■ **Stored data**
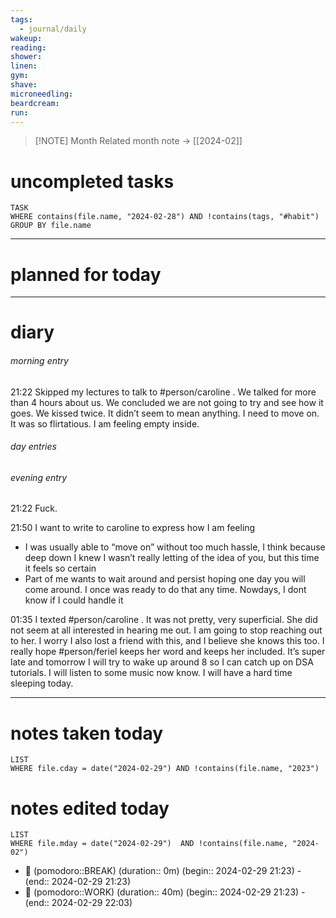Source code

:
 ```yaml
---
tags:
  - journal/daily
wakeup: 
reading: 
shower: 
linen: 
gym: 
shave: 
microneedling: 
beardcream: 
run:
---
```


>[!NOTE] Month
>Related month note → [[2024-02]]

# uncompleted tasks
```dataview
TASK
WHERE contains(file.name, "2024-02-28") AND !contains(tags, "#habit")
GROUP BY file.name
```
- - - 

# planned for today


- - - 
# diary
###### morning entry
21:22 Skipped my lectures to talk to #person/caroline . We talked for more than 4 hours about us. We concluded we are not going to try and see how it goes. We kissed twice. It didn’t seem to mean anything. I need to move on.
It was so flirtatious. I am feeling empty inside.
###### day entries

###### evening entry
21:22 Fuck. 

21:50 I want to write to caroline to express how I am feeling
- I was usually able to “move on” without too much hassle, I think because deep down I knew I wasn’t really letting of the idea of you, but this time it feels so certain
- Part of me wants to wait around and persist hoping one day you will come around. I once was ready to do that any time. Nowdays, I dont know if I could handle it

01:35 I texted #person/caroline . It was not pretty, very superficial. She did not seem at all interested in hearing me out. I am going to stop reaching out to her. I worry I also lost a friend with this, and I believe she knows this too. I really hope #person/feriel keeps her word and keeps her included.
It’s super late and tomorrow I will try to wake up around 8 so I can catch up on DSA tutorials. I will listen to some music now know. I will have a hard time sleeping today.


- - -

# notes taken today
```dataview
LIST
WHERE file.cday = date("2024-02-29") AND !contains(file.name, "2023")
```

# notes edited today
```dataview
LIST
WHERE file.mday = date("2024-02-29")  AND !contains(file.name, "2024-02")
```
- 🥤 (pomodoro::BREAK) (duration:: 0m) (begin:: 2024-02-29 21:23) - (end:: 2024-02-29 21:23)
- 🍅 (pomodoro::WORK) (duration:: 40m) (begin:: 2024-02-29 21:23) - (end:: 2024-02-29 22:03)
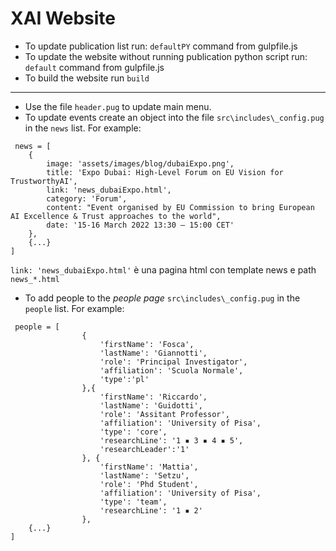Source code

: # XAI Website

- To update publication list run: `defaultPY` command from gulpfile.js
- To update the website without running publication python script run: `default` command from gulpfile.js
- To build the website run `build`

---

- Use the file `header.pug` to update main menu.
- To update events create an object into the file `src\includes\_config.pug` in the `news` list. For example:
```
 news = [
    {
        image: 'assets/images/blog/dubaiExpo.png',
        title: 'Expo Dubai: High-Level Forum on EU Vision for TrustworthyAI',
        link: 'news_dubaiExpo.html', 
        category: 'Forum',
        content: "Event organised by EU Commission to bring European AI Excellence & Trust approaches to the world",
        date: '15-16 March 2022 13:30 – 15:00 CET'
    },
    {...}
]
```
`link: 'news_dubaiExpo.html'` è una pagina html con template news e path `news_*.html`

- To add people to the *people page* `src\includes\_config.pug` in the `people` list. For example:
 
```
 people = [
                {
                    'firstName': 'Fosca',
                    'lastName': 'Giannotti',
                    'role': 'Principal Investigator',
                    'affiliation': 'Scuola Normale',
                    'type':'pl'
                },{
                    'firstName': 'Riccardo',
                    'lastName': 'Guidotti',
                    'role': 'Assitant Professor',
                    'affiliation': 'University of Pisa',
                    'type': 'core',
                    'researchLine': '1 ▪ 3 ▪ 4 ▪ 5',
                    'researchLeader':'1'
                }, {
                    'firstName': 'Mattia',
                    'lastName': 'Setzu',
                    'role': 'Phd Student',
                    'affiliation': 'University of Pisa',
                    'type': 'team',
                    'researchLine': '1 ▪ 2'
                },
    {...}
]
```
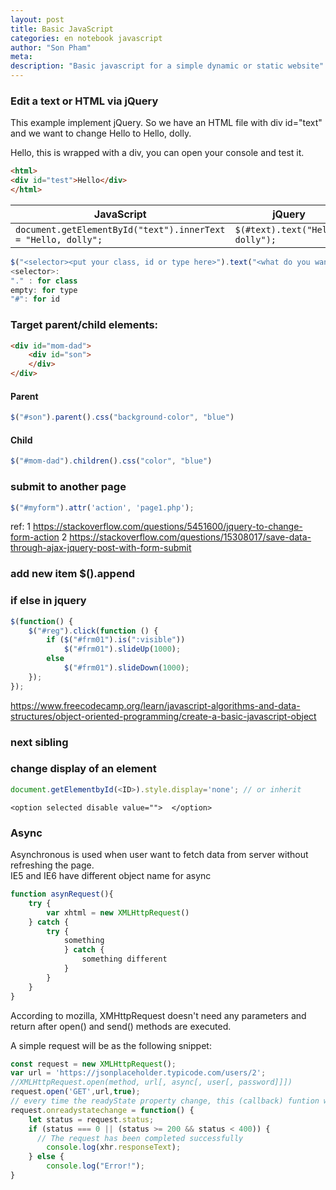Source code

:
 ```yaml
---
layout: post
title: Basic JavaScript
categories: en notebook javascript
author: "Son Pham"
meta: 
description: "Basic javascript for a simple dynamic or static website"
---
```


### Edit a text or HTML via jQuery  

This example implement jQuery. So we have an HTML file with div id="text" and we want to change Hello to  Hello, dolly. 

<div id="test">Hello, this is wrapped with a div, you can open your console and test it.</div>


```html
<html>
<div id="test">Hello</div>
</html>
```

|JavaScript|jQuery|
|--|--|
| `document.getElementById("text").innerText = "Hello, dolly";` |`$(#text).text("Hello, dolly");`|


```javascript
$("<selector><put your class, id or type here>").text("<what do you want to change>");
<selector>:
"." : for class
empty: for type
"#": for id
```

### Target parent/child elements:  

```html
<div id="mom-dad">
    <div id="son">
    </div>
</div>
```

#### Parent

```javascript
$("#son").parent().css("background-color", "blue")
```

#### Child 

```javascript
$("#mom-dad").children().css("color", "blue")
```

### submit to another page  

```javascript
$("#myform").attr('action', 'page1.php');
```

ref:
1 https://stackoverflow.com/questions/5451600/jquery-to-change-form-action
2 https://stackoverflow.com/questions/15308017/save-data-through-ajax-jquery-post-with-form-submit
### add new item $().append

### if else in jquery

```javascript
$(function() {
    $("#reg").click(function () {
        if ($("#frm01").is(":visible"))
            $("#frm01").slideUp(1000);
        else
            $("#frm01").slideDown(1000);
    });
});
```

https://www.freecodecamp.org/learn/javascript-algorithms-and-data-structures/object-oriented-programming/create-a-basic-javascript-object

### next sibling

### change display of an element
```javascript
document.getElementbyId(<ID>).style.display='none'; // or inherit
```

```
<option selected disable value="">  </option>
```

### Async 
Asynchronous is used when user want to fetch data from server without refreshing the page.   
IE5 and IE6 have different object name for async 
```javascript
function asynRequest(){
	try {
		var xhtml = new XMLHttpRequest()
	} catch {
		try {
			something
			} catch {
				something different
			}
		}
	}
}
```



According to mozilla, XMHttpRequest doesn't need any parameters and return after open() and send() methods are executed. 

A simple request will be as the following snippet:

```javascript
const request = new XMLHttpRequest();
var url = 'https://jsonplaceholder.typicode.com/users/2';
//XMLHttpRequest.open(method, url[, async[, user[, password]]])
request.open('GET',url,true);
// every time the readyState property change, this (callback) funtion will be executed
request.onreadystatechange = function() {
    let status = request.status;
    if (status === 0 || (status >= 200 && status < 400)) {
      // The request has been completed successfully
		console.log(xhr.responseText);
    } else {
    	console.log("Error!");
}
```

■ **Your objective**
Pictures stay out, but every record above is to be returned exactly.

■ **Exercise answer**
Source code

:
 ```yaml
---
tags:
  - journal/daily
wakeup: 
reading: 
shower: 
linen: 
gym: 
shave: 
microneedling: 
beardcream: 
run:
---
```


>[!NOTE] Month
>Related month note → [[2024-02]]

# uncompleted tasks
```dataview
TASK
WHERE contains(file.name, "2024-02-28") AND !contains(tags, "#habit")
GROUP BY file.name
```
- - - 

# planned for today


- - - 
# diary
###### morning entry
21:22 Skipped my lectures to talk to #person/caroline . We talked for more than 4 hours about us. We concluded we are not going to try and see how it goes. We kissed twice. It didn’t seem to mean anything. I need to move on.
It was so flirtatious. I am feeling empty inside.
###### day entries

###### evening entry
21:22 Fuck. 

21:50 I want to write to caroline to express how I am feeling
- I was usually able to “move on” without too much hassle, I think because deep down I knew I wasn’t really letting of the idea of you, but this time it feels so certain
- Part of me wants to wait around and persist hoping one day you will come around. I once was ready to do that any time. Nowdays, I dont know if I could handle it

01:35 I texted #person/caroline . It was not pretty, very superficial. She did not seem at all interested in hearing me out. I am going to stop reaching out to her. I worry I also lost a friend with this, and I believe she knows this too. I really hope #person/feriel keeps her word and keeps her included.
It’s super late and tomorrow I will try to wake up around 8 so I can catch up on DSA tutorials. I will listen to some music now know. I will have a hard time sleeping today.


- - -

# notes taken today
```dataview
LIST
WHERE file.cday = date("2024-02-29") AND !contains(file.name, "2023")
```

# notes edited today
```dataview
LIST
WHERE file.mday = date("2024-02-29")  AND !contains(file.name, "2024-02")
```
- 🥤 (pomodoro::BREAK) (duration:: 0m) (begin:: 2024-02-29 21:23) - (end:: 2024-02-29 21:23)
- 🍅 (pomodoro::WORK) (duration:: 40m) (begin:: 2024-02-29 21:23) - (end:: 2024-02-29 22:03)
Source code

: # XAI Website

- To update publication list run: `defaultPY` command from gulpfile.js
- To update the website without running publication python script run: `default` command from gulpfile.js
- To build the website run `build`

---

- Use the file `header.pug` to update main menu.
- To update events create an object into the file `src\includes\_config.pug` in the `news` list. For example:
```
 news = [
    {
        image: 'assets/images/blog/dubaiExpo.png',
        title: 'Expo Dubai: High-Level Forum on EU Vision for TrustworthyAI',
        link: 'news_dubaiExpo.html', 
        category: 'Forum',
        content: "Event organised by EU Commission to bring European AI Excellence & Trust approaches to the world",
        date: '15-16 March 2022 13:30 – 15:00 CET'
    },
    {...}
]
```
`link: 'news_dubaiExpo.html'` è una pagina html con template news e path `news_*.html`

- To add people to the *people page* `src\includes\_config.pug` in the `people` list. For example:
 
```
 people = [
                {
                    'firstName': 'Fosca',
                    'lastName': 'Giannotti',
                    'role': 'Principal Investigator',
                    'affiliation': 'Scuola Normale',
                    'type':'pl'
                },{
                    'firstName': 'Riccardo',
                    'lastName': 'Guidotti',
                    'role': 'Assitant Professor',
                    'affiliation': 'University of Pisa',
                    'type': 'core',
                    'researchLine': '1 ▪ 3 ▪ 4 ▪ 5',
                    'researchLeader':'1'
                }, {
                    'firstName': 'Mattia',
                    'lastName': 'Setzu',
                    'role': 'Phd Student',
                    'affiliation': 'University of Pisa',
                    'type': 'team',
                    'researchLine': '1 ▪ 2'
                },
    {...}
]
```
Source code

:
 ```yaml
---
layout: post
title: Basic JavaScript
categories: en notebook javascript
author: "Son Pham"
meta: 
description: "Basic javascript for a simple dynamic or static website"
---
```


### Edit a text or HTML via jQuery  

This example implement jQuery. So we have an HTML file with div id="text" and we want to change Hello to  Hello, dolly. 

<div id="test">Hello, this is wrapped with a div, you can open your console and test it.</div>


```html
<html>
<div id="test">Hello</div>
</html>
```

|JavaScript|jQuery|
|--|--|
| `document.getElementById("text").innerText = "Hello, dolly";` |`$(#text).text("Hello, dolly");`|


```javascript
$("<selector><put your class, id or type here>").text("<what do you want to change>");
<selector>:
"." : for class
empty: for type
"#": for id
```

### Target parent/child elements:  

```html
<div id="mom-dad">
    <div id="son">
    </div>
</div>
```

#### Parent

```javascript
$("#son").parent().css("background-color", "blue")
```

#### Child 

```javascript
$("#mom-dad").children().css("color", "blue")
```

### submit to another page  

```javascript
$("#myform").attr('action', 'page1.php');
```

ref:
1 https://stackoverflow.com/questions/5451600/jquery-to-change-form-action
2 https://stackoverflow.com/questions/15308017/save-data-through-ajax-jquery-post-with-form-submit
### add new item $().append

### if else in jquery

```javascript
$(function() {
    $("#reg").click(function () {
        if ($("#frm01").is(":visible"))
            $("#frm01").slideUp(1000);
        else
            $("#frm01").slideDown(1000);
    });
});
```

https://www.freecodecamp.org/learn/javascript-algorithms-and-data-structures/object-oriented-programming/create-a-basic-javascript-object

### next sibling

### change display of an element
```javascript
document.getElementbyId(<ID>).style.display='none'; // or inherit
```

```
<option selected disable value="">  </option>
```

### Async 
Asynchronous is used when user want to fetch data from server without refreshing the page.   
IE5 and IE6 have different object name for async 
```javascript
function asynRequest(){
	try {
		var xhtml = new XMLHttpRequest()
	} catch {
		try {
			something
			} catch {
				something different
			}
		}
	}
}
```



According to mozilla, XMHttpRequest doesn't need any parameters and return after open() and send() methods are executed. 

A simple request will be as the following snippet:

```javascript
const request = new XMLHttpRequest();
var url = 'https://jsonplaceholder.typicode.com/users/2';
//XMLHttpRequest.open(method, url[, async[, user[, password]]])
request.open('GET',url,true);
// every time the readyState property change, this (callback) funtion will be executed
request.onreadystatechange = function() {
    let status = request.status;
    if (status === 0 || (status >= 200 && status < 400)) {
      // The request has been completed successfully
		console.log(xhr.responseText);
    } else {
    	console.log("Error!");
}
```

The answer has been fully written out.